Material for this task =>
____
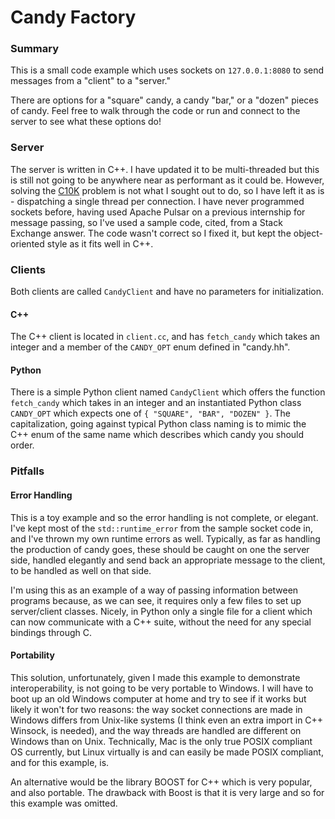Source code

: # Candy Factory 

### Summary

This is a small code example which uses sockets on `127.0.0.1:8080` to send messages from a "client" to a "server."

There are options for a "square" candy, a candy "bar," or a "dozen" pieces of candy. Feel free to walk through the code or run and connect to the server to see what these options do!

### Server

The server is written in C++. I have updated it to be multi-threaded but this is still not going to be anywhere near as performant as it could be. However, solving the [C10K](http://www.kegel.com/c10k.html) problem is not what I sought out to do, so I have left it as is - dispatching a single thread per connection. I have never programmed sockets before, having used Apache Pulsar on a previous internship for message passing, so I've used a sample code, cited, from a Stack Exchange answer. The code wasn't correct so I fixed it, but kept the object-oriented style as it fits well in C++.

### Clients 

Both clients are called `CandyClient` and have no parameters for initialization.

#### C++

The C++ client is located in `client.cc`, and has `fetch_candy` which takes an integer and a member of the `CANDY_OPT` enum defined in "candy.hh". 

#### Python

There is a simple Python client named `CandyClient` which offers the function `fetch_candy` which takes in an integer and an instantiated Python class `CANDY_OPT` which expects one of `{ "SQUARE", "BAR", "DOZEN" }`. The capitalization, going against typical Python class naming is to mimic the C++ enum of the same name which describes which candy you should order. 

### Pitfalls

#### Error Handling 

This is a toy example and so the error handling is not complete, or elegant. I've kept most of the `std::runtime_error` from the sample socket code in, and I've thrown my own runtime errors as well. Typically, as far as handling the production of candy goes, these should be caught on one the server side, handled elegantly and send back an appropriate message to the client, to be handled as well on that side. 

I'm using this as an example of a way of passing information between programs because, as we can see, it requires only a few files to set up server/client classes. Nicely, in Python only a single file for a client which can now communicate with a C++ suite, without the need for any special bindings through C. 

#### Portability 

This solution, unfortunately, given I made this example to demonstrate interoperability, is not going to be very portable to Windows. I will have to boot up an old Windows computer at home and try to see if it works but likely it won't for two reasons: the way socket connections are made in Windows differs from Unix-like systems (I think even an extra import in C++ Winsock, is needed), and the way threads are handled are different on Windows than on Unix. Technically, Mac is the only true POSIX compliant OS currently, but Linux virtually is and can easily be made POSIX compliant, and for this example, is. 

An alternative would be the library BOOST for C++ which is very popular, and also portable. The drawback with Boost is that it is very large and so for this example was omitted.


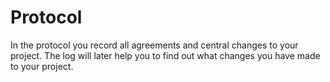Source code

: # Protocol

In the protocol you record all agreements and central changes to your project. The log will later help you to find out what changes you have made to your project.
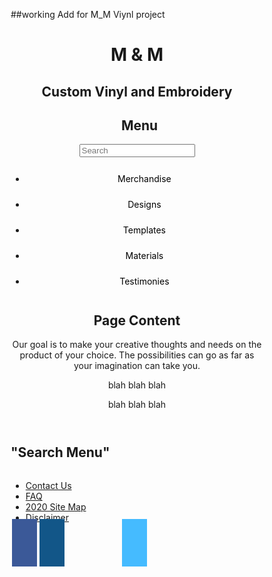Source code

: ##working Add for M_M Viynl project

<!DOCTYPE html>
<html>
<head>
<meta name="viewport" content="width=device-width, initial-scale=1">
<link rel="stylesheet" href="https://cdnjs.cloudflare.com/ajax/libs/font-awesome/4.7.0/css/font-awesome.min.css">
<link type="text/css" ref="index" href="index.css">
<style>
.fa {
padding: 20px;
font-size: 30px;
width: 50px;
text-align: center;
text-decoration: none;
margin: 5px 2px;
}
.fa:hover {
opacity: 0.7;
}
.fa-facebook {
background: #3B5998;
color:white;
}
.fa-instagram {
background: #125688;
color: white;
}
.fa-pinterest {
  background: #cb2027;
  color: white;
  }
 .fa-venmo {
  background: #45bbff;
  color: white;
  }
  .fa-paypal {
  background: 
  color: white;
  }
@import url('https://fonts.googleapis.com/css2?family=Playfair+Display:ital@1&display=swap');
* {
box-sizing: border-box;
}
//Create a column layout with flex box//
.row {
display:flex;
}

// left column (menu) //
.left {
flex: 35%;
padding: 15px 0;
}
.left h2 {
padding-left: 8px;
}

// right column (page Content) //
.right {
flex: 65%;
padding: 15px;
}

// Search Box Styling //
#mySearch {
width: 100%;
font-size: 18px;
padding: 11px;
border:1px solid black;
}

// style the nav menu //
#myMenu {
list-style-type: none;
padding: 0;
margin: 0;
}
#myMenu li a {
padding: 12px;
text-decoration: none;
color: black;
display: block;
}

#myMenu li a:hover {
color:black;
background-color:pink;
}
</style>
<title>
M $ M Vinyl and Embroidery 
</title>
</head>
<body>
<header>
<h1>
M & M
</h1>
<h2> Custom Vinyl and Embroidery </h2>
<nav>
<div class="row">
<div class="left" style="background-color: ####;">
<h2>Menu</h2>
<input type="text" id="mySearch" onkeyup="myFunction()" placeholder="Search" title="Type in a Category">
<ul id="myMenu">
<li><a href="#">Merchandise</a></li>
  <li><a href="#">Designs</a></li>
    <li><a href="#">Templates</a></li>
      <li><a href="#">Materials</a></li>
        <li><a href="#">Testimonies</a></li>
</ul>
</div>
<div class="right" style="background-color: ####;">
<h2>Page Content</h2>
 <p> Our goal is to make your creative thoughts and needs on the product of your choice. The possibilities can go as far as your imagination can take you. </p>
<p> blah blah blah </p>
<p> blah blah blah </p>
</div>
</div>
</nav>
</header>
<main>
<section>
<h2> "Search Menu" </h2>
<p1></p1>
<img id="" src="">
<p2></p2>
</section>
</main>
<footer>
  <ul>
    <li><a href="#">Contact Us</a></li>
      <li><a href="#">FAQ</a></li>
        <li><a href="#">2020 Site Map</a></li>
           <li><a href="#">Disclaimer</a></li>
  </ul>
  <a href="#" class="fa fa-facebook"></a>
  <a href="#" class="fa fa-instagram"></a>
  <a href="#" class="fa fa-pinterst"></a>
  <a href="#" class="fa fa-paypal"></a>
  <a href="#" class="fa fa-venmo"></a>

</footer>
<script>
function myFunction() {
var input, filter, ul, li, a, i;
input = document.getElementById("mySearch");
filter = input.value.toUpperCase();
ul = document.getElementById("myMenu");
li = ul.getElementsByTagName("li");
for (i = 0; i < li.length; i++) {
a = li[i].getElementsByTagName("a')[0];
if (a.innerHTML.toUpperCase().indexOf(filter) > -1) {
li[i].style.display = "";
} else {
li[i].style.display = "none";
}
}
}
</script>
</body>
</html>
____
How to complete this task =>
Whenever "column" occurs in a line of the entries, copy that line.

Exercise output =>
//Create a column layout with flex box//
// left column (menu) //
// right column (page Content) //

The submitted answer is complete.